For a long-term fix I don't know what to do. We could default to en-US at serialize time if the culture is null, but that feels like spackling over a problem I don't fully understand.

dazinator commented 5 years ago

@rainersigwald thank you for investigating and for the workaround. I will try the suggested patch and report back.

stazz commented 5 years ago

@rainersigwald Very nice work at catching the real issue! If I remember correctly, the desktop AppDomain will not trigger its AssemblyResolve event if it finds the corresponding assembly within the same directory as the assembly requesting it. If that is true, then the only way to fix is indeed to remove MSBuild assemblies from the directory where GitVersion task DLL files are being loaded. On .NET Core, the AssemblyLoadContext behaves differently, so that would explain why this happens only on desktop.

The reason why none of the MSBuild objects originate from the UtilPack AppDomain is probably because the GitVersion task only uses MSBuild to reference types. The reason why originalCultureName was null is a mystery though. How about setting it to empty string if the CultureInfo.CurrentCulture.Name is null, thus at least avoiding a hard crash like this? Would that cause the same hard-crashing issues on deserializing end, or would things just silently be ignored/default values used?

rainersigwald commented 5 years ago

I haven't actually tried it, but my concern is serializing as empty-string if it's null might result in an exception at deserialize time. That's why I was contemplating falling back to something like en-US which might be wrong but should be valid.

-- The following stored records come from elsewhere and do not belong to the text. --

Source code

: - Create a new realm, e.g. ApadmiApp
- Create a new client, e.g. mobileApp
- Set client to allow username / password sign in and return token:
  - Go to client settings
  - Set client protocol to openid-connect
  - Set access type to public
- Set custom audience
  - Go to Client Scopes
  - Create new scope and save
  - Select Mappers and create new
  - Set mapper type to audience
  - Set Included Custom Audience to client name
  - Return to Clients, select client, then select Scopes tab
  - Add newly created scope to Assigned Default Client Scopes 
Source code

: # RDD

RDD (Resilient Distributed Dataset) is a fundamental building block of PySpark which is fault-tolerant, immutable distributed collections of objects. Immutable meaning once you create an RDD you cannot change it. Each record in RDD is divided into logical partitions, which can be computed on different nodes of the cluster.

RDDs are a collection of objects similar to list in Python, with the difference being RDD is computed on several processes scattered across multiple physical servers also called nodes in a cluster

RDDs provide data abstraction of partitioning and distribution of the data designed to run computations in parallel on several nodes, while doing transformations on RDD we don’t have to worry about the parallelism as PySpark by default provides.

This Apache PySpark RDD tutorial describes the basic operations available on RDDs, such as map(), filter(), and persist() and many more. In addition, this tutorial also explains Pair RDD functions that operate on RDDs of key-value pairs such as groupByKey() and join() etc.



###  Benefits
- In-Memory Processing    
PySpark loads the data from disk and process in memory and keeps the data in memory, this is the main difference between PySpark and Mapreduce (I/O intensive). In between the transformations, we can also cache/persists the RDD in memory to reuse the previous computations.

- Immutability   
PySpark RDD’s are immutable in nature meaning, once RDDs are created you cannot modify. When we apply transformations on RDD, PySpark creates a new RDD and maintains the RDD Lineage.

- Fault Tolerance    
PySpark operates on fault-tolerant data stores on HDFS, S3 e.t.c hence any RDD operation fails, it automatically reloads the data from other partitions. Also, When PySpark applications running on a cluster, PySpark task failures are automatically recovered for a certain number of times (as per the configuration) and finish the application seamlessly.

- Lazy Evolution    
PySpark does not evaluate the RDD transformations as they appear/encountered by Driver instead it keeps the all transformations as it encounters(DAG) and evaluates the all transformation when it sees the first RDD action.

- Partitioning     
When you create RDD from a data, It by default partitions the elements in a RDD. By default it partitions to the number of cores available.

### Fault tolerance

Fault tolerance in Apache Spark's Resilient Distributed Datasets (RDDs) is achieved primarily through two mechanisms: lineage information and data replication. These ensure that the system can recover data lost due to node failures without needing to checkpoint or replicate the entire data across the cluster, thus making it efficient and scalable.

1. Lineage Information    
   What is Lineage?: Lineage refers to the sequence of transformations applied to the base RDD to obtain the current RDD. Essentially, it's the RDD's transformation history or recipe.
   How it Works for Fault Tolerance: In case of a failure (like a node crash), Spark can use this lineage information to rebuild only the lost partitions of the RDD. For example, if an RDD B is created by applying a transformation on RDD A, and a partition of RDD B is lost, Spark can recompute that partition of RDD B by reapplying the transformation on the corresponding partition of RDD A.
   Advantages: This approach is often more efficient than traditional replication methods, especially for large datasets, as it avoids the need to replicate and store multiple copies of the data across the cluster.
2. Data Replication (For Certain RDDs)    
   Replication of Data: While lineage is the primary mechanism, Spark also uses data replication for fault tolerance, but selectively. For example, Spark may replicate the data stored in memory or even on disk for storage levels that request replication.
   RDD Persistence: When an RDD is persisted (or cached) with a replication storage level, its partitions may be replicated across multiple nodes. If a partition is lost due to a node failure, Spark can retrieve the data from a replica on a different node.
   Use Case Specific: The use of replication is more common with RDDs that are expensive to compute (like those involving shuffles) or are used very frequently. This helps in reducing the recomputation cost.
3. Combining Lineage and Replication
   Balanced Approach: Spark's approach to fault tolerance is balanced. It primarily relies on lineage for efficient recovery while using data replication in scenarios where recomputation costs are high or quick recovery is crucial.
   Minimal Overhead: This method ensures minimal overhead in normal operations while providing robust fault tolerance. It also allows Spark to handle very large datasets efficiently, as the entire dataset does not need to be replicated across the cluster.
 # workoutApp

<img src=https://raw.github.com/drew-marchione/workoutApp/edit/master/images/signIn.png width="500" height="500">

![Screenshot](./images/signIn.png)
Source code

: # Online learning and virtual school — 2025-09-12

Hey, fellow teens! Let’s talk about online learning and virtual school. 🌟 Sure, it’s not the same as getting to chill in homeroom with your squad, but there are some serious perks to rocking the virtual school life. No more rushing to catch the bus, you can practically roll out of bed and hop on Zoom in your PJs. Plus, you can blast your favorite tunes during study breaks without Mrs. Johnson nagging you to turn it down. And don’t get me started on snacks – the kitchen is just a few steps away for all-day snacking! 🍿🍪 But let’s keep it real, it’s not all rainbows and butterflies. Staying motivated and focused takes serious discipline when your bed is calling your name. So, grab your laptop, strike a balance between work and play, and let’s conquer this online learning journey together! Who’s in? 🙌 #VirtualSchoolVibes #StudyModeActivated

stazz commented 5 years ago

@rainersigwald What is your opinion about which scenario is better for the users of MSBuild - the hard crash when serializing, or (hard?) crash when deserializing? I am all about detecting and reacting to errors as early as possible, but it seems harsh to render building completely inoperable for the end user because of this. If the crashing on deserializing end won't halt the whole build, then I think empty string would be at least one possible option to fix this. The users might still end up getting error messages, but at least their builds would work.

The root cause of why CultureInfo.CurrentCulture.Name is null I guess lies somewhere within commits made to .NET Desktop framework, or MSVS between versions 15.8.1 (if that was the last working version for this issue) and 15.8.2.